Muldoon whipped himself round immediately to face the direction whence the rattle had originated, crouching down instinctively, and remaining frozen for several seconds — both he and Morse (the latter still facing the opposite way) experiencing a frisson of fear, though each for a different reason.
“Wha’s tha’?” whispered Muldoon.
But Morse made no answer, and the night, beneath the darkly overcast sky, was wholly still once more.
No more noise at all, in fact; and if there had been a low whistle from the far end of the block, it was heard by neither escort nor prisoner.
Instead, Inspector Crawford now appeared at the double-fronted glass doors slightly further along; and first Muldoon, then Morse, stepped over the threshold into the living-room of Number 13 Bannister Close.
(xii)
High definition is the state of being well filled with data. A photograph is, visually, ‘high definition.’

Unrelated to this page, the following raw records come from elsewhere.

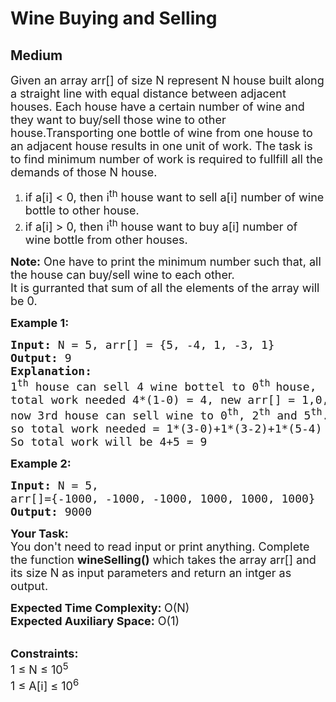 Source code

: # Wine Buying and Selling
## Medium 
<div class="problem-statement">
                <p></p><p><span style="font-size:18px">Given an array arr[] of size N represent N house&nbsp;built along a straight line with equal distance between adjacent houses. Each house have a certain number of wine and they want to buy/sell those wine to other house.Transporting one bottle of wine from one house to an adjacent house results in one unit of work. The task is to find minimum number of work is required to fullfill all the demands of those N house.</span></p>

<ol>
	<li><span style="font-size:18px">if a[i] &lt;&nbsp;0, then i<sup>th</sup> house want to sell a[i] number of wine bottle to other house.</span></li>
	<li><span style="font-size:18px">if a[i] &gt;&nbsp;0, then i<sup>th</sup> house want to buy&nbsp;a[i] number of wine bottle from&nbsp;other houses.</span></li>
</ol>

<p><span style="font-size:18px"><strong>Note:</strong> One have to print the minimum number such that, all the house can buy/sell wine to each other.<br>
It is gurranted that sum of all the elements of the array will be 0.</span></p>

<p><strong><span style="font-size:18px">Example 1:</span></strong></p>

<pre><span style="font-size:18px"><strong>Input:</strong> N = 5, arr[] = {5, -4, 1, -3, 1}
<strong>Output:</strong> 9
<strong>Explanation: </strong>
1<sup>th</sup> house can sell 4 wine bottel to 0<sup>th </sup>house,
total work needed 4*(1-0) = 4, new arr[] = 1,0,1,-3,1
now 3rd house can sell wine to 0<sup>th</sup>, 2<sup>th</sup> and 5<sup>th</sup>.
so total work needed = 1*(3-0)+1*(3-2)+1*(5-4) = 5
So total work will be 4+5 = 9</span></pre>

<p><span style="font-size:18px"><strong>Example 2:&nbsp;</strong></span></p>

<pre><span style="font-size:18px"><strong>Input:</strong> N = 5,
arr[]={-1000, -1000, -1000, 1000, 1000, 1000}
<strong>Output:</strong> 9000</span></pre>

<p><span style="font-size:18px"><strong>Your Task: &nbsp;</strong><br>
You don't need to read input or print anything. Complete the function <strong>wineSelling()</strong>&nbsp;which takes the array arr[] and its size N as input parameters and return an intger as output.</span></p>

<p><span style="font-size:18px"><strong>Expected Time Complexity:&nbsp;</strong>O(N)<br>
<strong>Expected Auxiliary Space:</strong>&nbsp;O(1)</span></p>

<p><br>
<span style="font-size:18px"><strong>Constraints:</strong><br>
1 ≤ N ≤ 10<sup>5</sup><br>
1 ≤ A[i] ≤ 10<sup>6</sup></span></p>
 <p></p>
            </div> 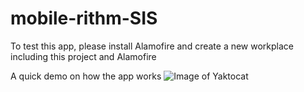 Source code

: # mobile-rithm-SIS

To test this app, please install Alamofire and create a new workplace including this project and Alamofire

A quick demo on how the app works
![Image of Yaktocat](https://github.com/lancelee2885/mobile-rithm-SIS/blob/main/ezgif-4-ab744f104e16.gif)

(Marshal McLuhan, Understanding Media)
Although he had lost his religious faith many years since, Morse still retained a sort of residual religiosity; and two days after the bizarre incidents just described, he was seated, in mid-morning, in his North Oxford flat, listening with awesome reverence to the Fauré Requiem — when the door-bell rang.
“Can I come in, Morse?” Ill-at-ease, on the doorstep, stood Inspector Crawford.
“Look,” he began, seated a minute later opposite Morse in the lounge. “I just want to thank you for your help, that’s all. I know you didn’t approve of what I did, but...”
“What’s gone wrong?” asked Morse, reluctantly switching off the CD player.
Crawford shook his head sadly. “Every bloody thing — that’s what! You remember that Beamish we had—”
“Much appreciated!”
“—it was a new thing of theirs. ‘Cask Pour,’ they call it.”
Morse knew all about such things: “All the flavour from a can you’d normally expect from a barrel — that’s the idea.”
“Yes, but that particular product only came onto the market on the 28th March — last Monday — you couldn’t get it before then. Big launch on the telly, in the papers...”
“So... so the can with Muldoon’s fingerprints on it...?”
“Yes! Couldn’t possibly have come from the flat at the time we raided it.”
“Will anybody notice, though?”
“Watson noticed.”
“Not PC Watson?”
“PC Watson!”
Morse raised his eyebrows. “I see what you mean,” he said slowly. “Not exactly an Einstein, is he?”
“And if he? noticed it...”
“Ye-es.”
“All that palaver, Morse — and I go and act like a greenhorn.”
“Never mind. You’ve got your photographs.”
“No! They’re no bloody good either!”
“Don’t tell me your fellow forgot to put film in the camera?”
“Oh no. He took some fine photos. Marvellously clear — too bloody clear. You see, Muldoon almost never ventured out and about with his elbow-crutch — I’d forgotten that. And the original photo we took showed him with an artificial leg. Course it bloody did!”